### [Task brief]
Your answer should be each line of the entries that contains the word "external", copied in full.

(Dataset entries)
◆ ◆ ◆

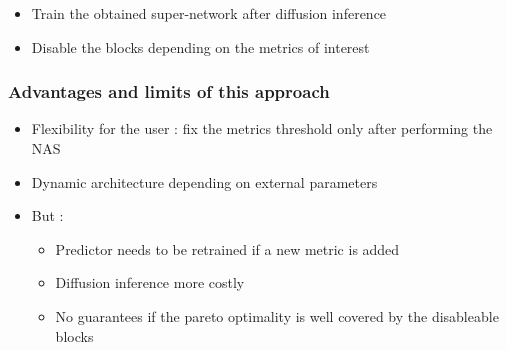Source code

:\documentclass[aspectratio=169,xcolor=dvipsnames]{beamer}
\begin{document}
\begin{frame}
    \begin{itemize}
        \item Train the obtained super-network after diffusion inference
        \item Disable the blocks depending on the metrics of interest
    \end{itemize}
\end{frame}


\begin{frame}
    \frametitle{Advantages and limits of this approach}
    \begin{itemize}
        \item Flexibility for the user : fix the metrics threshold only after performing the NAS
        \item Dynamic architecture depending on external parameters
        \item But :
        \begin{itemize}
            \item Predictor needs to be retrained if a new metric is added
            \item Diffusion inference more costly
            \item No guarantees if the pareto optimality is well covered by the disableable blocks
        \end{itemize}
    \end{itemize}
\end{frame}
\end{document}

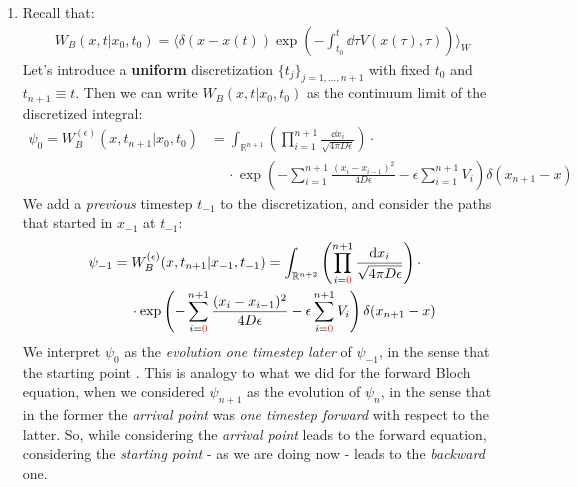 \documentclass[../template.tex]{subfiles}
\begin{document}
\begin{exo}
\begin{enumerate}
        \item Recall that:
        \begin{align*}
            W_B(x,t|x_0,t_0) = \langle \delta(x-x(t)) \exp\left(-\int_{t_0}^t \dd{\tau} V(x(\tau), \tau)\right) \rangle_W
        \end{align*}
        Let's introduce a \textbf{uniform}  discretization $\{t_j\}_{j=1,\dots,n+1}$ with fixed $t_0$ and $t_{n+1} \equiv t$. Then we can write $W_B(x,t|x_0,t_0)$ as the continuum limit of the discretized integral:
        \begin{align*}
            \psi_{0} = W_{B}^{(\epsilon)}(x,t_{n+1}|x_0,t_0) &= \int_{\mathbb{R}^{n+1}} \left(\prod_{i=1}^{n+1} \frac{\dd{x_i}}{\sqrt{4 \pi D \epsilon}} \right) \cdot\\
            &\quad \>\cdot  \exp\left(-\sum_{i=1}^{n+1} \frac{(x_i - x_{i-1})^2}{4D \epsilon}  - \epsilon \sum_{i=1}^{n+1} V_i\right) \delta(x_{n+1}-x)
        \end{align*}
        We add a \textit{previous} timestep $t_{-1}$ to the discretization, and consider the paths that started in $x_{-1}$ at $t_{-1}$:
        \begin{align*}
            \psi_{-1} &= W_B^{(\epsilon)}(x,t_{n+1}|x_{-1},t_{-1}) =  \int_{\mathbb{R}^{n+2}} \left(\prod_{i=\textcolor{Red}{0}}^{n+1} \frac{\dd{x_i}}{\sqrt{4 \pi D \epsilon}} \right) \cdot\\
            &\quad \>\cdot  \exp\left(-\sum_{i=\textcolor{Red}{0}}^{n+1} \frac{(x_i - x_{i-1})^2}{4D \epsilon}  - \epsilon \sum_{i=\textcolor{Red}{0}}^{n+1} V_i\right) \delta(x_{n+1}-x)
        \end{align*}
        We interpret $\psi_0$ as the \textit{evolution one timestep later} of $\psi_{-1}$, in the sense that the starting point . This is analogy to what we did for the forward Bloch equation, when we considered $\psi_{n+1}$ as the evolution of $\psi_n$, in the sense that in the former the \textit{arrival point} was \textit{one timestep forward} with respect to the latter. So, while considering the \textit{arrival point} leads to the forward equation, considering the \textit{starting point} - as we are doing now - leads to the \textit{backward} one.
        
        \medskip


\end{enumerate}
\end{exo}
\end{document}
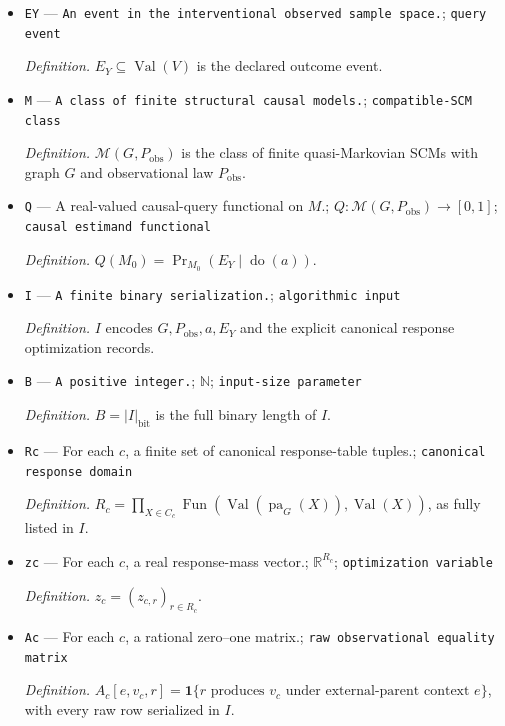 \documentclass{article}
\begin{document}
\begin{itemize}
  \item \texttt{EY} --- \texttt{An event in the interventional observed sample space.}; \texttt{query event}
  \par\smallskip\noindent\emph{Definition.} \(E_Y\subseteq\operatorname{Val}(V)\) is the declared outcome event.
  \item \texttt{M} --- \texttt{A class of finite structural causal models.}; \texttt{compatible-\allowbreak{}SCM class}
  \par\smallskip\noindent\emph{Definition.} \(\mathcal M(G,P_{\mathrm{obs}})\) is the class of finite quasi-Markovian SCMs with graph \(G\) and observational law \(P_{\mathrm{obs}}\).
  \item \texttt{Q} --- A real-valued causal-query functional on \(M\).; \(Q:\mathcal M(G,P_{\mathrm{obs}})\to[0,1]\); \texttt{causal estimand functional}
  \par\smallskip\noindent\emph{Definition.} \(Q(M_0)=\Pr_{M_0}(E_Y\mid\operatorname{do}(a))\).
  \item \texttt{I} --- \texttt{A finite binary serialization.}; \texttt{algorithmic input}
  \par\smallskip\noindent\emph{Definition.} \(I\) encodes \(G,P_{\mathrm{obs}},a,E_Y\) and the explicit canonical response optimization records.
  \item \texttt{B} --- \texttt{A positive integer.}; \(\mathbb N\); \texttt{input-\allowbreak{}size parameter}
  \par\smallskip\noindent\emph{Definition.} \(B=|I|_{\mathrm{bit}}\) is the full binary length of \(I\).
  \item \texttt{Rc} --- For each \(c\), a finite set of canonical response-table tuples.; \texttt{canonical response domain}
  \par\smallskip\noindent\emph{Definition.} \(R_c=\prod_{X\in C_c}\operatorname{Fun}(\operatorname{Val}(\operatorname{pa}_G(X)),\operatorname{Val}(X))\), as fully listed in \(I\).
  \item \texttt{zc} --- For each \(c\), a real response-mass vector.; \(\mathbb R^{R_c}\); \texttt{optimization variable}
  \par\smallskip\noindent\emph{Definition.} \(z_c=(z_{c,r})_{r\in R_c}\).
  \item \texttt{Ac} --- For each \(c\), a rational zero--one matrix.; \texttt{raw observational equality matrix}
  \par\smallskip\noindent\emph{Definition.} \(A_c[e,v_c,r]=\mathbf 1\{r\text{ produces }v_c\text{ under external-parent context }e\}\), with every raw row serialized in \(I\).

\end{itemize}
\end{document}
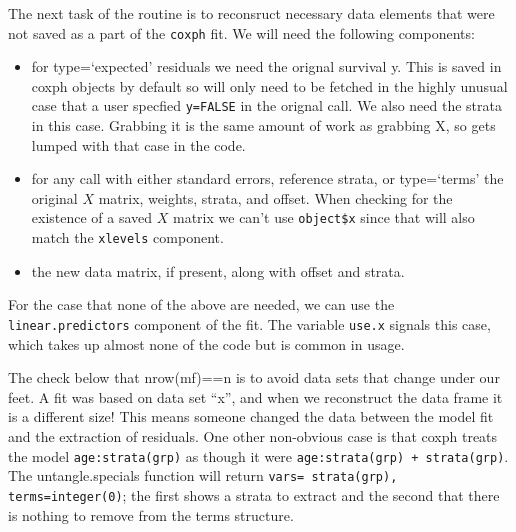 \documentclass{article}
\newcommand{\code}[1]{\texttt{#1}}
\begin{document}
The next task of the routine is to reconsruct necessary data elements
that were not saved as a part of the \code{coxph} fit.  
We will need the following components: 
\begin{itemize}
  \item for type=`expected' residuals we need the orignal survival y.  This %
    is saved in coxph objects by default so will only need to be fetched in
    the highly unusual case that a user specfied \code{y=FALSE} in the orignal 
    call.  We also need the strata in this case.  Grabbing it is the same
    amount of work as grabbing X, so gets lumped with that case in the
    code.
  \item for any call with either standard errors,  reference strata, 
    or type=`terms'
     the original $X$ matrix, weights, strata, and offset. 
     When checking for the existence of a saved $X$ matrix we can't        %
     use \code{object\$x}
     since that will also match the \code{xlevels} component.
  \item the new data matrix, if present, along with offset and strata.
\end{itemize}
For the case that none of the above are needed, we can use the 
\code{linear.predictors} component of the fit.  The variable \code{use.x} signals
this case, which takes up almost none of the code but is common in usage.

The check below that nrow(mf)==n is to avoid data sets that change under our
feet.  A fit was based on data set ``x'', and when we reconstruct the data
frame it is a different size!  This means someone changed the data between
the model fit and the extraction of residuals.  
One other non-obvious case is that coxph treats the model \code{age:strata(grp)}
as though it were \code{age:strata(grp) + strata(grp)}.  
The untangle.specials function will return 
\code{vars= strata(grp),  terms=integer(0)}; the first shows a strata to extract
and the second that there is nothing to remove from the terms structure.
\end{document}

◆ ◆ ◆

### [Response]
        \item Dynamic architecture depending on external parameters
  \par\smallskip\noindent\emph{Definition.} \(A_c[e,v_c,r]=\mathbf 1\{r\text{ produces }v_c\text{ under external-parent context }e\}\), with every raw row serialized in \(I\).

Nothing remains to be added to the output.